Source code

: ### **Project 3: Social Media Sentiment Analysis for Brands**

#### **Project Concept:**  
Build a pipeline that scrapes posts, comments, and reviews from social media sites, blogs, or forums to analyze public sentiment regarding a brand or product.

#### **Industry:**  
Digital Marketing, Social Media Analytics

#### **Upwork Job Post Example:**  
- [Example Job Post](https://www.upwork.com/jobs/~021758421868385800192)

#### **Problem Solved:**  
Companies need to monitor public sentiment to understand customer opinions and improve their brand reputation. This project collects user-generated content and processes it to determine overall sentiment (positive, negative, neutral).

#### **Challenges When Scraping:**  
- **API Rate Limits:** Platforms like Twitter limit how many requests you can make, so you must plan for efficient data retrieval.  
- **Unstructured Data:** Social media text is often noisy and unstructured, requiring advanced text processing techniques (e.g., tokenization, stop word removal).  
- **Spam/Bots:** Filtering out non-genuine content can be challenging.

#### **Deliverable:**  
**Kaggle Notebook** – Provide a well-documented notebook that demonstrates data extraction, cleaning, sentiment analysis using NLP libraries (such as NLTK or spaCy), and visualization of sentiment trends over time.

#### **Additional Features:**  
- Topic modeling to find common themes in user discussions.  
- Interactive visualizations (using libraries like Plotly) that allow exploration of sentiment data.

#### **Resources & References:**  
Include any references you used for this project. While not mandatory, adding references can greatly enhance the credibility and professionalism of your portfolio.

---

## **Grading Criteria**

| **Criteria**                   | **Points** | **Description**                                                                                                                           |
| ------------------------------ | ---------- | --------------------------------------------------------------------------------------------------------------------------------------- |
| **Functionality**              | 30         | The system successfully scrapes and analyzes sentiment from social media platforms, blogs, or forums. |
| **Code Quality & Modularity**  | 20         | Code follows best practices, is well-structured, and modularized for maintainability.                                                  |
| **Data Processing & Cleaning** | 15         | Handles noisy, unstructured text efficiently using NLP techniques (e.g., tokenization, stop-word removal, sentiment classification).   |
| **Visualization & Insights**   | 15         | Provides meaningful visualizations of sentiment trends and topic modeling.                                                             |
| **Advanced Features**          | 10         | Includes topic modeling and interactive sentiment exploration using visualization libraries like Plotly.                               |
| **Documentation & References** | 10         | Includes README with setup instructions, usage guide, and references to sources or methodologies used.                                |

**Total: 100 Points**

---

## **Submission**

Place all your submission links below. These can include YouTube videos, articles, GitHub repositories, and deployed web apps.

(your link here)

* * * *

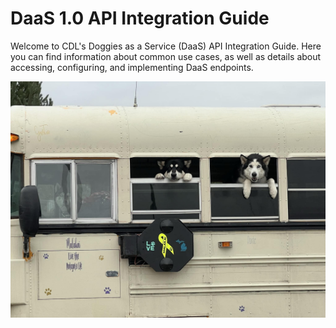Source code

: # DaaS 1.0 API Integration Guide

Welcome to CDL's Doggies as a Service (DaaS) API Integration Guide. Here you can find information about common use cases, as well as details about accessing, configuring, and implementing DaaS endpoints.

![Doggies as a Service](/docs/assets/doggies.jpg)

* * * *

Reproduce every line from the entries that holds the word "Doggies".

- Answer to the exercise
Welcome to CDL's Doggies as a Service (DaaS) API Integration Guide. Here you can find information about common use cases, as well as details about accessing, configuring, and implementing DaaS endpoints.
![Doggies as a Service](/docs/assets/doggies.jpg)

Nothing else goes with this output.